The security pipeline

Every .deb package that enters Repod passes through a seven-step validation pipeline before it becomes available to apt install. This page explains the design rationale behind the pipeline, what each step actually checks, and what the failure modes mean β€” not how to configure it, but why it is structured the way it is.

Why a pipeline?

The traditional approach to private APT repositories is "upload and serve". A developer runs reprepro includedeb jammy mypackage.deb and the package is immediately available to every machine pointing at the repository. This works well for small teams with high trust. It is a significant supply chain risk for anything else.

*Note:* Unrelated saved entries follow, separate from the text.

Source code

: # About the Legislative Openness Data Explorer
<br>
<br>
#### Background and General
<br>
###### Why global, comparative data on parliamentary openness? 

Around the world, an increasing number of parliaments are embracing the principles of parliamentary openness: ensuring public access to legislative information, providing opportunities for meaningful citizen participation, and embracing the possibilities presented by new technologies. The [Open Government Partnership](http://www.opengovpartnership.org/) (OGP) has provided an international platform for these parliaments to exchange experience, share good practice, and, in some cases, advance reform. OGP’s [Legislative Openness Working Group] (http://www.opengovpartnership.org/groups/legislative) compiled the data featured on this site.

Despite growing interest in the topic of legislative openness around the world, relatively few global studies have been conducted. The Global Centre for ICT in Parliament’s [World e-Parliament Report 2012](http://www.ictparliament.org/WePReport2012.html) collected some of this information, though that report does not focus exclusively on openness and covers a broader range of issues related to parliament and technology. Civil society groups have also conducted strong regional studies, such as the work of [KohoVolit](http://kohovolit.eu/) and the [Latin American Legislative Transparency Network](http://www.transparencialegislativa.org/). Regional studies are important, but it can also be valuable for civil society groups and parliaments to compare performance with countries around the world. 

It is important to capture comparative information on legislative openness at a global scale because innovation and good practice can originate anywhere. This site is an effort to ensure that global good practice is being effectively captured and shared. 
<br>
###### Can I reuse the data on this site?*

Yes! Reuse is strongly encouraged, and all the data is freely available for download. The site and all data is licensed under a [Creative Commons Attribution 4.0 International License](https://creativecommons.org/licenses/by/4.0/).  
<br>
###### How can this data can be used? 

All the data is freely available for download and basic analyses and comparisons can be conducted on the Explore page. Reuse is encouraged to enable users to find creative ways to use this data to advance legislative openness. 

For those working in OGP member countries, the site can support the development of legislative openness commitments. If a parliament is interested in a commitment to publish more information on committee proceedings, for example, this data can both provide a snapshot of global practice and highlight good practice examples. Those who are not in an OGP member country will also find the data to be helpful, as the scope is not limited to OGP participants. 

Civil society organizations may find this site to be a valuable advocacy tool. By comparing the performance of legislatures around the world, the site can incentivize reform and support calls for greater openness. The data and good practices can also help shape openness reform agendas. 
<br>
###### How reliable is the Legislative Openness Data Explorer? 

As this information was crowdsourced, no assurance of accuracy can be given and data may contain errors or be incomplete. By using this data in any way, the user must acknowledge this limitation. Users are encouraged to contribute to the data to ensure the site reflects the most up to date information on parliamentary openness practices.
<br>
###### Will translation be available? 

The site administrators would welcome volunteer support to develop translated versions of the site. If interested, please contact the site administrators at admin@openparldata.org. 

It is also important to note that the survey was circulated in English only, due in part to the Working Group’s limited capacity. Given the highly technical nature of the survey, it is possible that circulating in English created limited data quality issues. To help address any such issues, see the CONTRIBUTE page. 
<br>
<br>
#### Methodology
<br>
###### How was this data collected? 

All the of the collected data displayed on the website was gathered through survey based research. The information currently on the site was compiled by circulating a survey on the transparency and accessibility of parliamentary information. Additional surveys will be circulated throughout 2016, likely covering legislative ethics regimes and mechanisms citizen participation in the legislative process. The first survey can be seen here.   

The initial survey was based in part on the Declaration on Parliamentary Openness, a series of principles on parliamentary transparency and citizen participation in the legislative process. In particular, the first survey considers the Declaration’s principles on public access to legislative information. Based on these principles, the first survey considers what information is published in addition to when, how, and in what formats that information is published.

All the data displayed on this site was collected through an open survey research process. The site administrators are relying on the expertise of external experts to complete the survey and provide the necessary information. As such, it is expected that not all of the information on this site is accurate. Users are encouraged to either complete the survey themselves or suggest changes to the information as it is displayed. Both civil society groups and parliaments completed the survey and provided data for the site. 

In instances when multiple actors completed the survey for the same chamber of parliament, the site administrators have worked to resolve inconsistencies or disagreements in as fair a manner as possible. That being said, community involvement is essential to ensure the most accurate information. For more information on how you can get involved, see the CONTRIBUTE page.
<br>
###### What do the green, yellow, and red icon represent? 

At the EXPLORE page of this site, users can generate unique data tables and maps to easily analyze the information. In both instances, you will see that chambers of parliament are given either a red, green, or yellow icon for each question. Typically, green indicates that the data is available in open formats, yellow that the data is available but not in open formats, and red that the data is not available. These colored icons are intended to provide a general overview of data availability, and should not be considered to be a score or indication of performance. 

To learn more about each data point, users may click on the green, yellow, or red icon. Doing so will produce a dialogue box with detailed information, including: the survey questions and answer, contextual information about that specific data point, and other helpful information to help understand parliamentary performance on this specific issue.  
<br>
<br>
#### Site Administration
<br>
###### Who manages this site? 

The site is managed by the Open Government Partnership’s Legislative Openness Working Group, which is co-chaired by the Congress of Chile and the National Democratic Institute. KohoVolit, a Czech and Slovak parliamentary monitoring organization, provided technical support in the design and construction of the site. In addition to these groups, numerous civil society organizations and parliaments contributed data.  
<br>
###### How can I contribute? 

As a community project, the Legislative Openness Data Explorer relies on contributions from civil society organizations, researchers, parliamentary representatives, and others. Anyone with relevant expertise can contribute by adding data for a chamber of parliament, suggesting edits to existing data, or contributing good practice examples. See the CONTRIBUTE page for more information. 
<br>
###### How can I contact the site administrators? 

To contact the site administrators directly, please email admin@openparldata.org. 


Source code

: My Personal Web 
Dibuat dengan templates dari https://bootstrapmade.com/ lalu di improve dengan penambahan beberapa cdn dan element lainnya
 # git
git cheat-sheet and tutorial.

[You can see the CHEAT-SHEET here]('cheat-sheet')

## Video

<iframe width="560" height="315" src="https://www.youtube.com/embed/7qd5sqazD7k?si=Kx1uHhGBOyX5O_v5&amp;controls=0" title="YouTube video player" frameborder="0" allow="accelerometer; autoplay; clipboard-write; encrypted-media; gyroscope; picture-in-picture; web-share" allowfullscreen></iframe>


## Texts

Supply chain attacks against package repositories have become one of the most effective vectors for compromising infrastructure at scale. The attacker does not need to compromise the target systems directly β€” they compromise the package being deployed to those systems. A malicious dependency, a trojanized binary, a package with a known but unpatched CVE: all of these can be introduced through the upload path if that path has no validation.

The Repod pipeline enforces a mandatory validation contract: no package can bypass the checks. There is no "fast path", no admin override that skips steps, and no mechanism to promote a quarantined file directly to the APT tree without it passing through the pipeline. This is not an accident β€” it is documented as a feature in the section on bypassing below.

The pipeline is synchronous for individual uploads (the API call blocks until validation completes) and runs inline for each import from external sources. This means validation latency is directly visible to the caller, which creates natural pressure to keep the tools fast and the policies well-tuned.

Pipeline overview

flowchart TD
    Upload["πŸ“¦ .deb received\n/repos/staging/incoming/"]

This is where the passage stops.